**Your instructions:**
Omit the images, then print each record below exactly as it reads.

**Records for processing:**
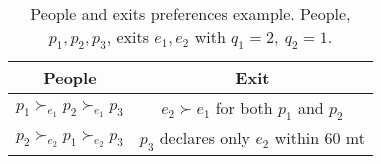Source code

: \begin{table}[!htb]
    \centering
    \begin{tabular}{c|c}
        \hline People & Exit \\
        \hline \(p_1 \succ_{e_1} p_2 \succ_{e_1} p_3\) & \(e_2 \succ e_1\) for both \(p_1\) and \(p_2\) \\
        \(p_2 \succ_{e_2} p_1 \succ_{e_2} p_3\) & \(p_3\) declares only \(e_2\) within 60 mt \\
        \hline
    \end{tabular}
    \caption{People and exits preferences example. People, \(p_1, p_2, p_3\), exits \(e_1, e_2\) with \( q_1 = 2, \ q_2 = 1\).}
    \label{tab:people-exit}
\end{table}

**Completed task:**
Source code

: \begin{table}[!htb]
    \centering
    \begin{tabular}{c|c}
        \hline People & Exit \\
        \hline \(p_1 \succ_{e_1} p_2 \succ_{e_1} p_3\) & \(e_2 \succ e_1\) for both \(p_1\) and \(p_2\) \\
        \(p_2 \succ_{e_2} p_1 \succ_{e_2} p_3\) & \(p_3\) declares only \(e_2\) within 60 mt \\
        \hline
    \end{tabular}
    \caption{People and exits preferences example. People, \(p_1, p_2, p_3\), exits \(e_1, e_2\) with \( q_1 = 2, \ q_2 = 1\).}
    \label{tab:people-exit}
\end{table}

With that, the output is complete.